Below are the records; copy each line in them that holds the word "begin".

Saved entries:
------------

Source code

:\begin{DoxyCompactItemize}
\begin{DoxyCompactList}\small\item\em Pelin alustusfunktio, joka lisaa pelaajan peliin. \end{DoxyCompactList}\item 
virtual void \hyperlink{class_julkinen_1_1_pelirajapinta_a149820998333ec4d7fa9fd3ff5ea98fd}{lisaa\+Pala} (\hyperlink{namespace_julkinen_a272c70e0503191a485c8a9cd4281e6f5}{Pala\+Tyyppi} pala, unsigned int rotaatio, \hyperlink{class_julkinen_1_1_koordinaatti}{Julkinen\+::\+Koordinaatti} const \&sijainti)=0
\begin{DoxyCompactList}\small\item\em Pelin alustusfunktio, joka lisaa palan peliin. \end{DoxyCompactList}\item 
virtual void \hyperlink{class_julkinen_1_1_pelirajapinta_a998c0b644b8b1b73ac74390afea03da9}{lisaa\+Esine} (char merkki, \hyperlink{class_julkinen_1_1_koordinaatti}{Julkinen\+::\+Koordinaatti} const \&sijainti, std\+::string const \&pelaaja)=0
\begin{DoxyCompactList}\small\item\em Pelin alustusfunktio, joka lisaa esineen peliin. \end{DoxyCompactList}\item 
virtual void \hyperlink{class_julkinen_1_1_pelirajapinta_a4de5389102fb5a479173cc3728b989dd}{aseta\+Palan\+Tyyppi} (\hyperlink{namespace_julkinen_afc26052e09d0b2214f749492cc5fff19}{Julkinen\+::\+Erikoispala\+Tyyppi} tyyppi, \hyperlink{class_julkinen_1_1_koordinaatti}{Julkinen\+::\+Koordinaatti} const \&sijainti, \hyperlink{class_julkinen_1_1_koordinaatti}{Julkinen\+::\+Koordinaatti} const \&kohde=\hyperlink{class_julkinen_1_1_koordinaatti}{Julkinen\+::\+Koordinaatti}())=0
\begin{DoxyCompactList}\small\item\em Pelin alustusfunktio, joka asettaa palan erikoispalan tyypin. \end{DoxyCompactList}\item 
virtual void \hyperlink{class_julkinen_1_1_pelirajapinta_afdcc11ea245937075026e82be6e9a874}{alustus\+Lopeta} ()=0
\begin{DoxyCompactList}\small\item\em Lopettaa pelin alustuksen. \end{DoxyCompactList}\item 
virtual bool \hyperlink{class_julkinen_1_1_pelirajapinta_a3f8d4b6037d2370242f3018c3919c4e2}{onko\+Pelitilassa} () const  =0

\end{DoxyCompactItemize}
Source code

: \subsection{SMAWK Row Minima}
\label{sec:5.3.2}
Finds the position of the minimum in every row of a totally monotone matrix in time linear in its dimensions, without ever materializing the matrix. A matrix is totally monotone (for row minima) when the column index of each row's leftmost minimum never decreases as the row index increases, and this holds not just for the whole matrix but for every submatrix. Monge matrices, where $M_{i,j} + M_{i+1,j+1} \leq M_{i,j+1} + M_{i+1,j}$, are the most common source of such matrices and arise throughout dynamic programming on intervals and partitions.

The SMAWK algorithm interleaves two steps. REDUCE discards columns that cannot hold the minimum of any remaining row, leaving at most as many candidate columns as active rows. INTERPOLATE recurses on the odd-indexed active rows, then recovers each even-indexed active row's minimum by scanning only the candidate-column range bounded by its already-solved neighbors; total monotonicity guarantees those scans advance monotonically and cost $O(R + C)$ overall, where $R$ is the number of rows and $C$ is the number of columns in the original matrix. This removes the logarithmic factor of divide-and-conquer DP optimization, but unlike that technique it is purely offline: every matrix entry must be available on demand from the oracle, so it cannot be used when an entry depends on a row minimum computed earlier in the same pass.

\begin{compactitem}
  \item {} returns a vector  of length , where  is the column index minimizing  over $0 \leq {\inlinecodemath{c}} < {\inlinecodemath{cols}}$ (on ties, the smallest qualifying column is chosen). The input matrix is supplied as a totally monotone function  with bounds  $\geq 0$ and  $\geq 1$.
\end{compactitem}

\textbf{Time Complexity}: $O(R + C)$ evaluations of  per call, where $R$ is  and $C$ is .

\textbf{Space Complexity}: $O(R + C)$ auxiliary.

------------

> Response for this exercise:
:\begin{DoxyCompactItemize}
\begin{DoxyCompactList}\small\item\em Pelin alustusfunktio, joka lisaa pelaajan peliin. \end{DoxyCompactList}\item 
\begin{DoxyCompactList}\small\item\em Pelin alustusfunktio, joka lisaa palan peliin. \end{DoxyCompactList}\item 
\begin{DoxyCompactList}\small\item\em Pelin alustusfunktio, joka lisaa esineen peliin. \end{DoxyCompactList}\item 
\begin{DoxyCompactList}\small\item\em Pelin alustusfunktio, joka asettaa palan erikoispalan tyypin. \end{DoxyCompactList}\item 
\begin{DoxyCompactList}\small\item\em Lopettaa pelin alustuksen. \end{DoxyCompactList}\item 
\begin{compactitem}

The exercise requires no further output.